WHAT IS NEEDED
Each line in the records below that has the word "данных" should be copied.
╭──
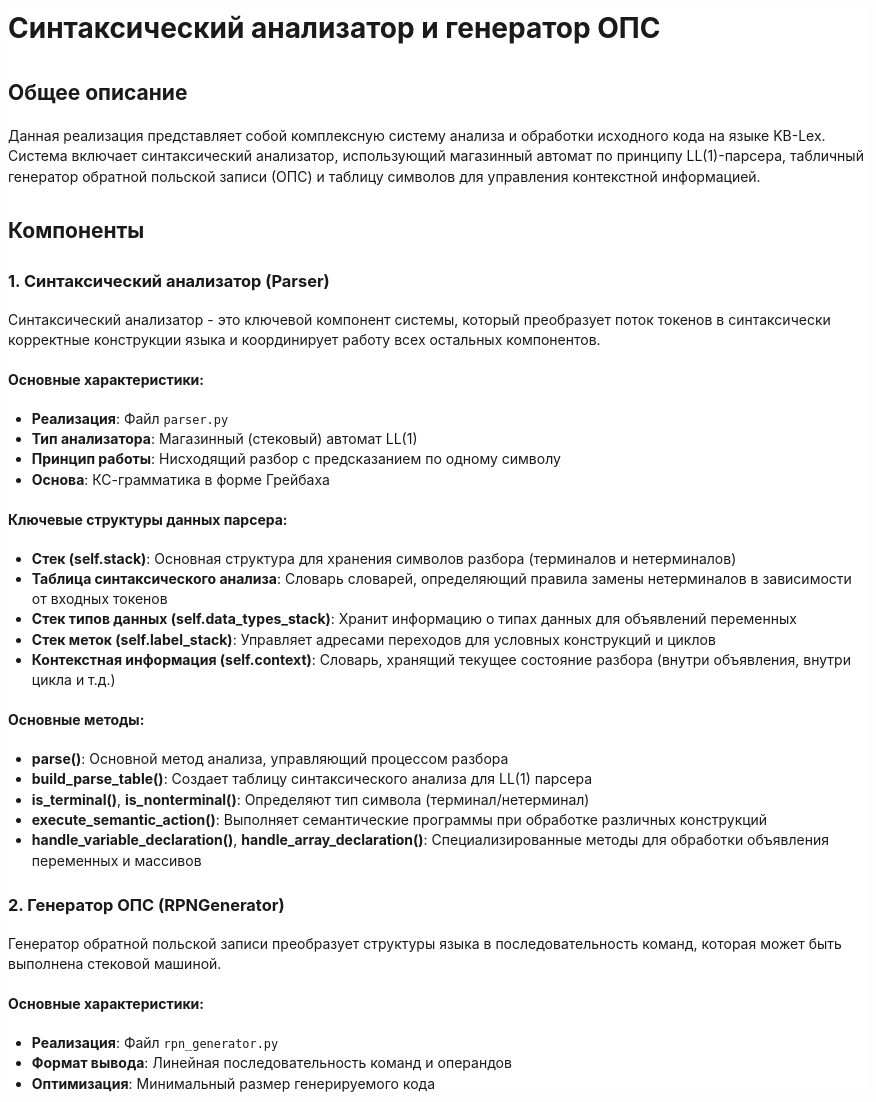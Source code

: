 # Синтаксический анализатор и генератор ОПС

## Общее описание

Данная реализация представляет собой комплексную систему анализа и обработки исходного кода на языке KB-Lex. Система включает синтаксический анализатор, использующий магазинный автомат по принципу LL(1)-парсера, табличный генератор обратной польской записи (ОПС) и таблицу символов для управления контекстной информацией.

## Компоненты

### 1. Синтаксический анализатор (Parser)

Синтаксический анализатор - это ключевой компонент системы, который преобразует поток токенов в синтаксически корректные конструкции языка и координирует работу всех остальных компонентов.

#### Основные характеристики:
- **Реализация**: Файл `parser.py`
- **Тип анализатора**: Магазинный (стековый) автомат LL(1)
- **Принцип работы**: Нисходящий разбор с предсказанием по одному символу
- **Основа**: КС-грамматика в форме Грейбаха

#### Ключевые структуры данных парсера:
- **Стек (self.stack)**: Основная структура для хранения символов разбора (терминалов и нетерминалов)
- **Таблица синтаксического анализа**: Словарь словарей, определяющий правила замены нетерминалов в зависимости от входных токенов
- **Стек типов данных (self.data_types_stack)**: Хранит информацию о типах данных для объявлений переменных
- **Стек меток (self.label_stack)**: Управляет адресами переходов для условных конструкций и циклов
- **Контекстная информация (self.context)**: Словарь, хранящий текущее состояние разбора (внутри объявления, внутри цикла и т.д.)

#### Основные методы:
- **parse()**: Основной метод анализа, управляющий процессом разбора
- **build_parse_table()**: Создает таблицу синтаксического анализа для LL(1) парсера
- **is_terminal()**, **is_nonterminal()**: Определяют тип символа (терминал/нетерминал)
- **execute_semantic_action()**: Выполняет семантические программы при обработке различных конструкций
- **handle_variable_declaration()**, **handle_array_declaration()**: Специализированные методы для обработки объявления переменных и массивов

### 2. Генератор ОПС (RPNGenerator)

Генератор обратной польской записи преобразует структуры языка в последовательность команд, которая может быть выполнена стековой машиной.

#### Основные характеристики:
- **Реализация**: Файл `rpn_generator.py`
- **Формат вывода**: Линейная последовательность команд и операндов
- **Оптимизация**: Минимальный размер генерируемого кода
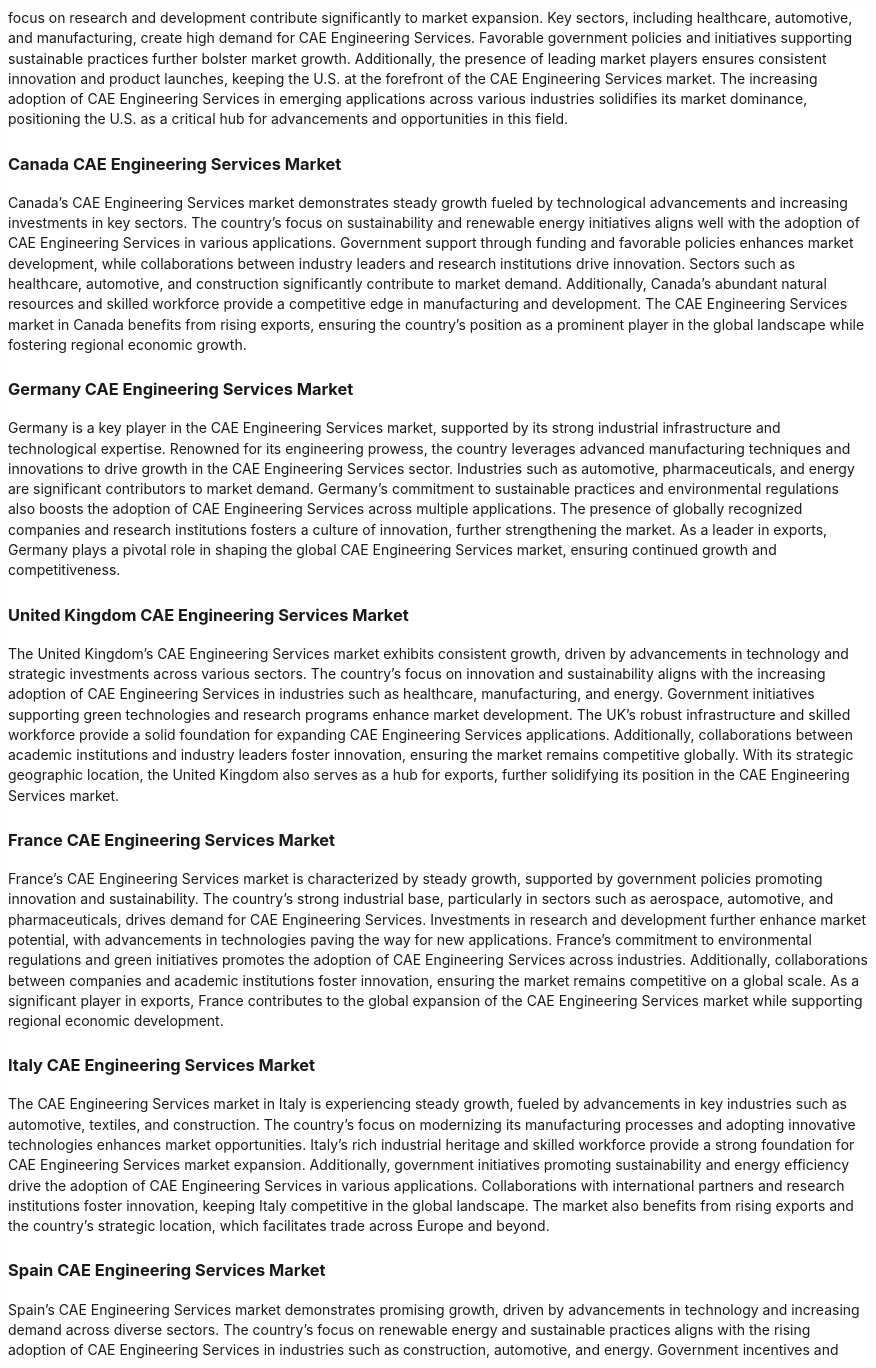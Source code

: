 focus on research and development contribute significantly to market expansion. Key sectors, including healthcare, automotive, and manufacturing, create high demand for CAE Engineering Services. Favorable government policies and initiatives supporting sustainable practices further bolster market growth. Additionally, the presence of leading market players ensures consistent innovation and product launches, keeping the U.S. at the forefront of the CAE Engineering Services market. The increasing adoption of CAE Engineering Services in emerging applications across various industries solidifies its market dominance, positioning the U.S. as a critical hub for advancements and opportunities in this field.</p><h3>Canada CAE Engineering Services Market</h3><p>Canada&rsquo;s CAE Engineering Services market demonstrates steady growth fueled by technological advancements and increasing investments in key sectors. The country&rsquo;s focus on sustainability and renewable energy initiatives aligns well with the adoption of CAE Engineering Services in various applications. Government support through funding and favorable policies enhances market development, while collaborations between industry leaders and research institutions drive innovation. Sectors such as healthcare, automotive, and construction significantly contribute to market demand. Additionally, Canada&rsquo;s abundant natural resources and skilled workforce provide a competitive edge in manufacturing and development. The CAE Engineering Services market in Canada benefits from rising exports, ensuring the country&rsquo;s position as a prominent player in the global landscape while fostering regional economic growth.</p><h3>Germany CAE Engineering Services Market</h3><p>Germany is a key player in the CAE Engineering Services market, supported by its strong industrial infrastructure and technological expertise. Renowned for its engineering prowess, the country leverages advanced manufacturing techniques and innovations to drive growth in the CAE Engineering Services sector. Industries such as automotive, pharmaceuticals, and energy are significant contributors to market demand. Germany&rsquo;s commitment to sustainable practices and environmental regulations also boosts the adoption of CAE Engineering Services across multiple applications. The presence of globally recognized companies and research institutions fosters a culture of innovation, further strengthening the market. As a leader in exports, Germany plays a pivotal role in shaping the global CAE Engineering Services market, ensuring continued growth and competitiveness.</p><h3>United Kingdom CAE Engineering Services Market</h3><p>The United Kingdom&rsquo;s CAE Engineering Services market exhibits consistent growth, driven by advancements in technology and strategic investments across various sectors. The country&rsquo;s focus on innovation and sustainability aligns with the increasing adoption of CAE Engineering Services in industries such as healthcare, manufacturing, and energy. Government initiatives supporting green technologies and research programs enhance market development. The UK&rsquo;s robust infrastructure and skilled workforce provide a solid foundation for expanding CAE Engineering Services applications. Additionally, collaborations between academic institutions and industry leaders foster innovation, ensuring the market remains competitive globally. With its strategic geographic location, the United Kingdom also serves as a hub for exports, further solidifying its position in the CAE Engineering Services market.</p><h3>France CAE Engineering Services Market</h3><p>France&rsquo;s CAE Engineering Services market is characterized by steady growth, supported by government policies promoting innovation and sustainability. The country&rsquo;s strong industrial base, particularly in sectors such as aerospace, automotive, and pharmaceuticals, drives demand for CAE Engineering Services. Investments in research and development further enhance market potential, with advancements in technologies paving the way for new applications. France&rsquo;s commitment to environmental regulations and green initiatives promotes the adoption of CAE Engineering Services across industries. Additionally, collaborations between companies and academic institutions foster innovation, ensuring the market remains competitive on a global scale. As a significant player in exports, France contributes to the global expansion of the CAE Engineering Services market while supporting regional economic development.</p><h3>Italy CAE Engineering Services Market</h3><p>The CAE Engineering Services market in Italy is experiencing steady growth, fueled by advancements in key industries such as automotive, textiles, and construction. The country&rsquo;s focus on modernizing its manufacturing processes and adopting innovative technologies enhances market opportunities. Italy&rsquo;s rich industrial heritage and skilled workforce provide a strong foundation for CAE Engineering Services market expansion. Additionally, government initiatives promoting sustainability and energy efficiency drive the adoption of CAE Engineering Services in various applications. Collaborations with international partners and research institutions foster innovation, keeping Italy competitive in the global landscape. The market also benefits from rising exports and the country&rsquo;s strategic location, which facilitates trade across Europe and beyond.</p><h3>Spain CAE Engineering Services Market</h3><p>Spain&rsquo;s CAE Engineering Services market demonstrates promising growth, driven by advancements in technology and increasing demand across diverse sectors. The country&rsquo;s focus on renewable energy and sustainable practices aligns with the rising adoption of CAE Engineering Services in industries such as construction, automotive, and energy. Government incentives and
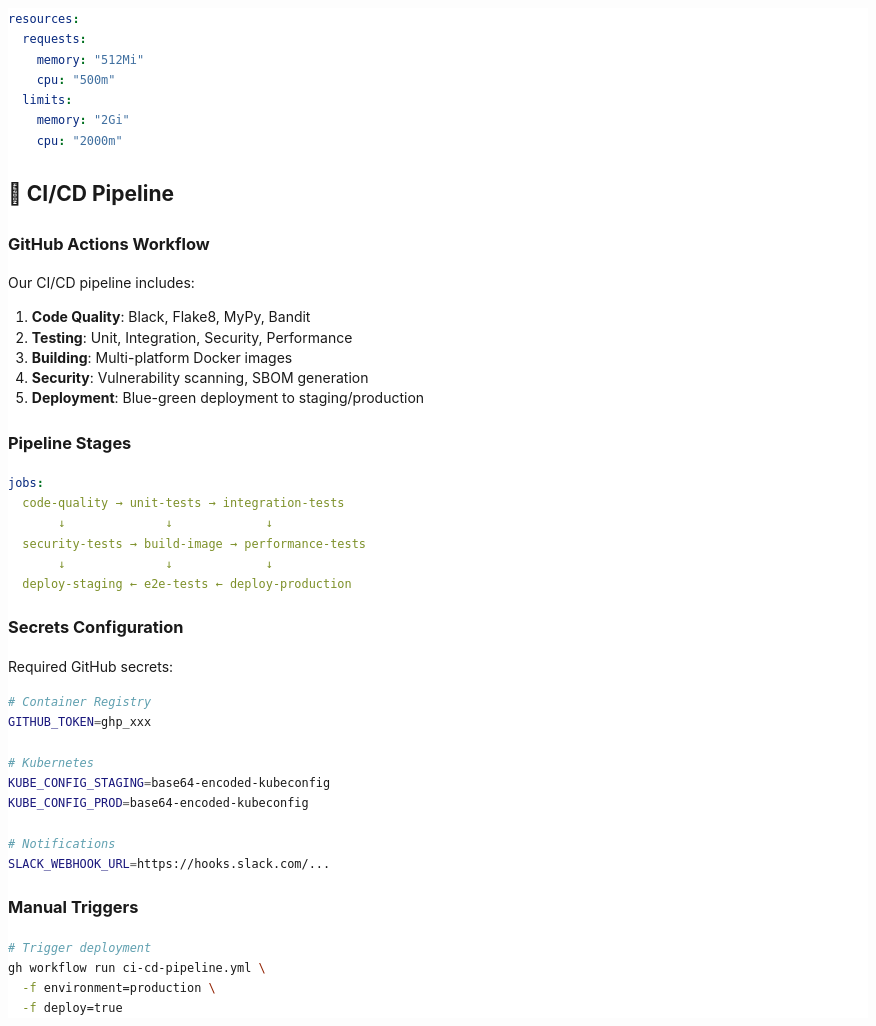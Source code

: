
 ```yaml
resources:
  requests:
    memory: "512Mi"
    cpu: "500m"
  limits:
    memory: "2Gi"
    cpu: "2000m"
```

## 🔄 CI/CD Pipeline

### GitHub Actions Workflow

Our CI/CD pipeline includes:

1. **Code Quality**: Black, Flake8, MyPy, Bandit
2. **Testing**: Unit, Integration, Security, Performance
3. **Building**: Multi-platform Docker images
4. **Security**: Vulnerability scanning, SBOM generation
5. **Deployment**: Blue-green deployment to staging/production

### Pipeline Stages

```yaml
jobs:
  code-quality → unit-tests → integration-tests
       ↓              ↓             ↓
  security-tests → build-image → performance-tests
       ↓              ↓             ↓
  deploy-staging ← e2e-tests ← deploy-production
```

### Secrets Configuration

Required GitHub secrets:

```bash
# Container Registry
GITHUB_TOKEN=ghp_xxx

# Kubernetes
KUBE_CONFIG_STAGING=base64-encoded-kubeconfig
KUBE_CONFIG_PROD=base64-encoded-kubeconfig

# Notifications
SLACK_WEBHOOK_URL=https://hooks.slack.com/...
```

### Manual Triggers

```bash
# Trigger deployment
gh workflow run ci-cd-pipeline.yml \
  -f environment=production \
  -f deploy=true
```
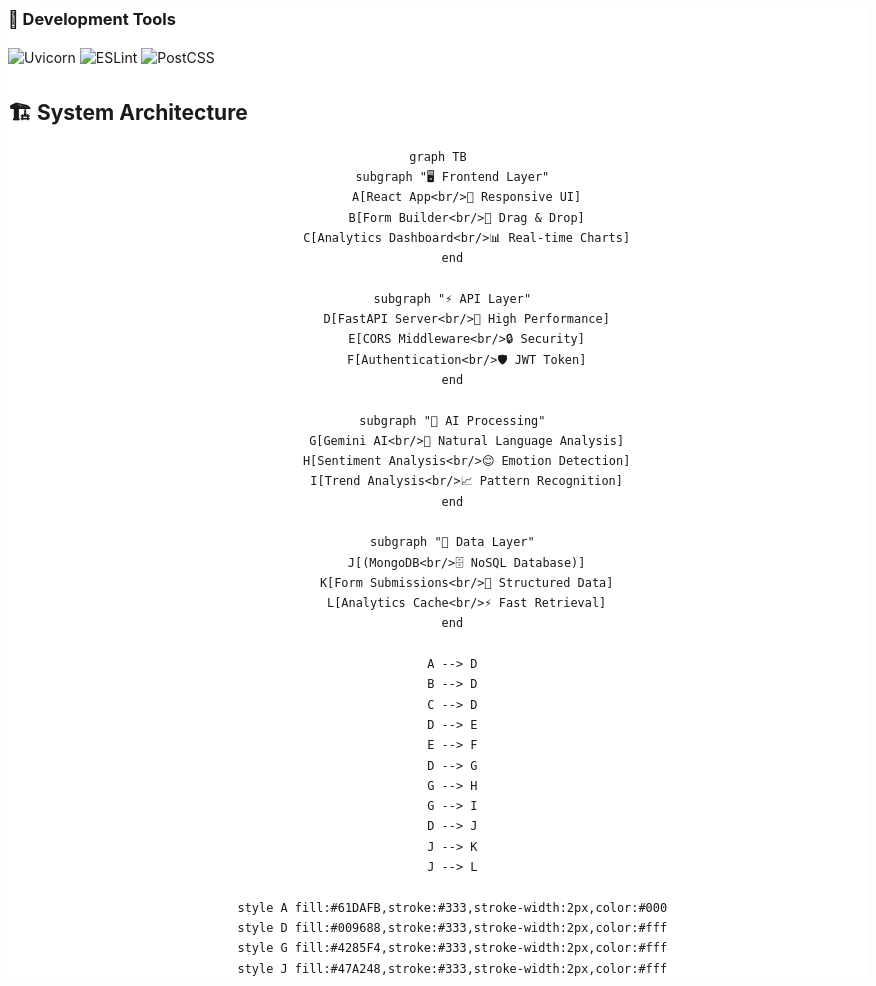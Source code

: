 ### 🔧 Development Tools
<p>
  <img src="https://img.shields.io/badge/Uvicorn-499848?style=for-the-badge&logo=gunicorn&logoColor=white" alt="Uvicorn" />
  <img src="https://img.shields.io/badge/ESLint-4B32C3?style=for-the-badge&logo=eslint&logoColor=white" alt="ESLint" />
  <img src="https://img.shields.io/badge/PostCSS-DD3A0A?style=for-the-badge&logo=postcss&logoColor=white" alt="PostCSS" />
</p>

</div>

## 🏗️ System Architecture

<div align="center">

```mermaid
graph TB
    subgraph "🖥️ Frontend Layer"
        A[React App<br/>📱 Responsive UI]
        B[Form Builder<br/>🔧 Drag & Drop]
        C[Analytics Dashboard<br/>📊 Real-time Charts]
    end
    
    subgraph "⚡ API Layer"
        D[FastAPI Server<br/>🚀 High Performance]
        E[CORS Middleware<br/>🔒 Security]
        F[Authentication<br/>🛡️ JWT Token]
    end
    
    subgraph "🧠 AI Processing"
        G[Gemini AI<br/>🤖 Natural Language Analysis]
        H[Sentiment Analysis<br/>😊 Emotion Detection]
        I[Trend Analysis<br/>📈 Pattern Recognition]
    end
    
    subgraph "💾 Data Layer"
        J[(MongoDB<br/>🗄️ NoSQL Database)]
        K[Form Submissions<br/>📝 Structured Data]
        L[Analytics Cache<br/>⚡ Fast Retrieval]
    end
    
    A --> D
    B --> D
    C --> D
    D --> E
    E --> F
    D --> G
    G --> H
    G --> I
    D --> J
    J --> K
    J --> L
    
    style A fill:#61DAFB,stroke:#333,stroke-width:2px,color:#000
    style D fill:#009688,stroke:#333,stroke-width:2px,color:#fff
    style G fill:#4285F4,stroke:#333,stroke-width:2px,color:#fff
    style J fill:#47A248,stroke:#333,stroke-width:2px,color:#fff
```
╰──
REPLY
#### Ключевые структуры данных парсера:
- **Стек типов данных (self.data_types_stack)**: Хранит информацию о типах данных для объявлений переменных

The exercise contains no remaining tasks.